Except, of course, you can’t. We got an inkling of just how naive Google was when they did the demos at the launch event with content that hadn’t been rights-cleared, which meant they couldn’t put the event online. That was just carelessness, though - the really revealing moment was when the PM kept telling people that they had ‘the whole TV ecosystem involved’. That would be, ‘the whole TV ecosystem except any content producers or channel owners’. What kind of TV ecosystem has no actual, you know, TV?

And so, sure as night follows day, when the Google TV hit the market, the US networks blocked it before anyone could get through the 34-step setup process. Odd that no-one at Google Googled ‘Channel Conflict’. 

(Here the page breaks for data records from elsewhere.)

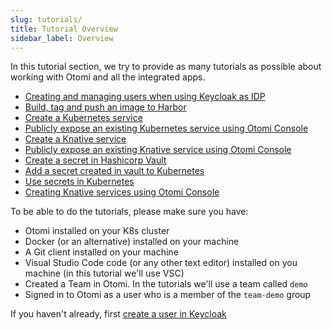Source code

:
 ```yaml
---
slug: tutorials/
title: Tutorial Overview
sidebar_label: Overview
---
```


In this tutorial section, we try to provide as many tutorials as possible about working with Otomi and all the integrated apps.

<!-- - [Install Otomi with all options on AKS](full-install-azure) - work in progress -->
- [Creating and managing users when using Keycloak as IDP](create-keycloak-users)
- [Build, tag and push an image to Harbor](build-tag-push)
- [Create a Kubernetes service](create-k8s-svc)
- [Publicly expose an existing Kubernetes service using Otomi Console](expose-service)
- [Create a Knative service](create-knative-svc)
- [Publicly expose an existing Knative service using Otomi Console](expose-ksvc)
- [Create a secret in Hashicorp Vault](create-secret-vault)
- [Add a secret created in vault to Kubernetes](add-secret)
- [Use secrets in Kubernetes](use-secret)
- [Creating Knative services using Otomi Console](create-ksvc-otomi)

To be able to do the tutorials, please make sure you have:

- Otomi installed on your K8s cluster
- Docker (or an alternative) installed on your machine
- A Git client installed on your machine
- Visual Studio Code code (or any other text editor) installed on you machine (in this tutorial we'll use VSC)
- Created a Team in Otomi. In the tutorials we'll use a team called `demo`
- Signed in to Otomi as a user who is a member of the `team-demo` group

If you haven't already, first [create a user in Keycloak](create-keycloak-users)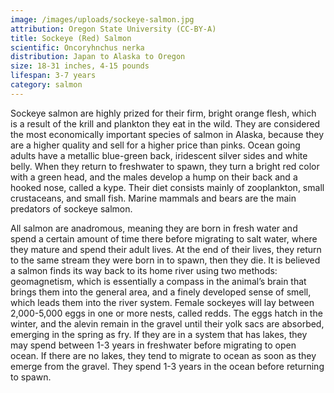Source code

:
 ```yaml
---
image: /images/uploads/sockeye-salmon.jpg
attribution: Oregon State University (CC-BY-A)
title: Sockeye (Red) Salmon
scientific: Oncoryhnchus nerka
distribution: Japan to Alaska to Oregon
size: 18-31 inches, 4-15 pounds
lifespan: 3-7 years
category: salmon
---
```


Sockeye salmon are highly prized for their firm, bright orange flesh, which is a result of the krill and plankton they eat in the wild. They are considered the most economically important species of salmon in Alaska, because they are a higher quality and sell for a higher price than pinks. Ocean going adults have a metallic blue-green back, iridescent silver sides and white belly. When they return to freshwater to spawn, they turn a bright red color with a green head, and the males develop a hump on their back and a hooked nose, called a kype. Their diet consists mainly of zooplankton, small crustaceans, and small fish. Marine mammals and bears are the main predators of sockeye salmon.

All salmon are anadromous, meaning they are born in fresh water and spend a certain amount of time there before migrating to salt water, where they mature and spend their adult lives. At the end of their lives, they return to the same stream they were born in to spawn, then they die. It is believed a salmon finds its way back to its home river using two methods: geomagnetism, which is essentially a compass in the animal’s brain that brings them into the general area, and a finely developed sense of smell, which leads them into the river system. Female sockeyes will lay between 2,000-5,000 eggs in one or more nests, called redds. The eggs hatch in the winter, and the alevin remain in the gravel until their yolk sacs are absorbed, emerging in the spring as fry. If they are in a system that has lakes, they may spend between 1-3 years in freshwater before migrating to open ocean. If there are no lakes, they tend to migrate to ocean as soon as they emerge from the gravel. They spend 1-3 years in the ocean before returning to spawn.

So, the design compromises that Google made turned out to deliver no benefit at all. The Google TV supports Flash, which pushes the price of the box to over $300, but it still isn’t fast enough to run Flash games, just video, and all the decent video is blocked. Meanwhile, this use model requires a qwerty keyboard balanced on your knee: it doesn’t seem even to have occurred to Google that this might not be a great UX model in the living room. There is an Android app, but it isn’t ready yet (execution, execution…). Maybe Google will learn that you can’t solve channel conflicts by pretending they don’t exist. 

So far, so obvious: back to Apple TV. If you scroll down the product page there are a bunch of miscellaneous ‘nice-to-have’ features: you can stream photos from Flickr, you can watch podcasts - oh, and Airplay. Airplay lets you send any music, photos or video on your iPad, iPhone or iPod Touch straight to an Apple TV. It also works with streaming video. 

In other words, if you can watch video on an iPad or iPhone, then you can watch it on an Apple TV. No qwerty keyboard, just that lovely touch-screen device you already own. Of course, TV companies can still block this if they really want to - or they can plug it into their existing paid services, such as Hulu Plus, which at least attempt to bypass channel conflicts. This will be even more appealing once Apple launches an app store, probably in the spring.  

Meanwhile you’ve only spent $100 and everything works. And $100 is much easier to sell to people who, if they care about TV at all, probably already have a STB from their pay platform provider. Indeed, thinking about the Apple TV as an iPad accessory is probably as useful as thinking of it as an over-the-top video platform. Steve Jobs spent a lot of time talking about this at D8: it’s all abut the route to market, and a $300 box with no content has a tough route to market.